Measuring the health of an ecosystem is much more difficult by comparison. If we define an ecosystem as a community of living and non-living things that work together, then what tools do we have to measure an ecosystem's health, and what baselines do we use?
These questions matter to anyone interested in environmental protection. A determination of an ecosystem’s health or degradation depends on what baseline we use. Efforts to rehabilitate degraded ecosystems depend on some baseline, whether explicitly stated or tacitly understood, to define the end goal.
In the mid-1990s, fishery biologists led by Dr. Daniel Pauly developed the concept of “shifting baselines” to describe changes over time in expectations about what constituted a healthy ecosystem. In simple terms, a shifting baseline means "failure to notice change.”
One original example of shifting baselines involved salmon populations in the Pacific Northwest’s Columbia River. In the 1990s, biologists determined the Columbia’s salmon population was twice as great as in the 1930s. This sounded like a tremendous success for efforts to restore the Columbia's salmon. However, the 1990s population was only 10 percent of that found in the river during the 1800s.
When we lose track of earlier conditions – such as the 1800s salmon population – we are subject to a shifting baseline. When change occurs slowly, over a long period of time, we may not notice it. A few elders might say, "You should've seen it back in the old days," but most people will lack direct experience with those earlier conditions. As Pauly stated in a 2010 TED Talk, "We transform the world, but we don't remember it."
Some animal species are abundant, like deer; others are rare, like California's protected mountain lions. And still, other species have become extinct. Except in extraordinary cases, abundant species do not become extinct. It's the rare species, or more accurately, the species that have become rare that face extinction.
This shapes our perceptions of extinction as a problem. We might be more concerned about an ecosystem's health if abundant species became threatened with extinction. But, when only rare species face this ultimate threat, we often fail to recognize the significance of their loss as an indicator of the ecosystem's health.
We're less surprised if we learn the Ivory-Billed Woodpecker has become extinct because it's been rare for our entire lifetimes: We've never seen one and perhaps never even heard of them.
In 1922, the last California grizzly bear was shot. How many Californians alive then remembered a time when grizzlies were abundant in our state? How many people today know grizzlies once inhabited all of California, except for sparse desert areas in eastern Modoc and Lassen Counties and the California desert? When we lose track of earlier conditions, our baselines shift, and we are more likely to accept degradations that in the past would have been unacceptable.

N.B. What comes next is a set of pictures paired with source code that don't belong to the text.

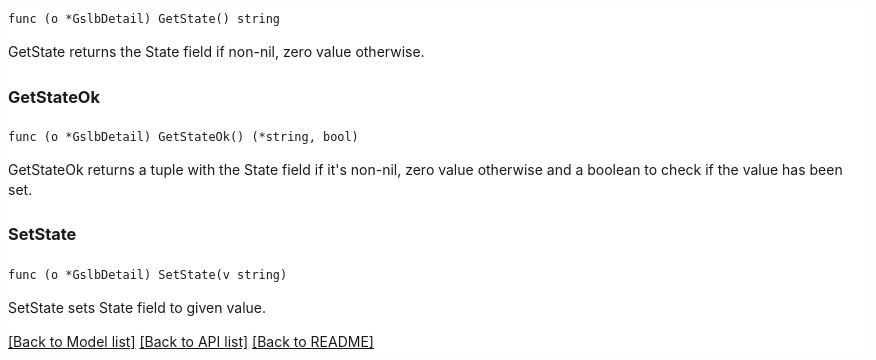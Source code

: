`func (o *GslbDetail) GetState() string`

GetState returns the State field if non-nil, zero value otherwise.

### GetStateOk

`func (o *GslbDetail) GetStateOk() (*string, bool)`

GetStateOk returns a tuple with the State field if it's non-nil, zero value otherwise
and a boolean to check if the value has been set.

### SetState

`func (o *GslbDetail) SetState(v string)`

SetState sets State field to given value.



[[Back to Model list]](../README.md#documentation-for-models) [[Back to API list]](../README.md#documentation-for-api-endpoints) [[Back to README]](../README.md)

The idea of shifting baselines suggests two basic lessons. First, local efforts to document both current and historic environmental conditions are essential. Second, broadening the idea of shifting baselines beyond environmental issues raises interesting questions. Sociologically, shifting baselines affect our everyday lives. Consider, for example, slow but profound changes in these three fundamental spheres:
• The consolidation of wealth and its impact on our health, families and communities;
• The erosion of civil liberties since 9/11;
• The concentration of media ownership and resulting loss of diversity in news content.
In both environmental and sociological applications, awareness of shifting baselines underscores how knowledge of the past is crucial. We cannot make informed decisions in the present unless we have some understanding of past conditions.
What baselines would you use to measure health in your own life and in the life of your community?
Note: Previous articles in The Community Voice are useful on this topic. See, for example, Laura Watt's Nov. 3, 2011 column, "What is restoration, anyway?" on the language we use to discuss ecosystems' health; and Jenny Blaker's Sept. 1, 2011 article, "The changing landscape of the Laguna in Cotati since 1953," as one example of documenting past conditions. Both articles are available online at www.cotaticreekcritters.info/press.htm.
Andy Lee Roth, Ph.D., is associate director of Project Censored and teaches sociology at Sonoma State University and the College of Marin.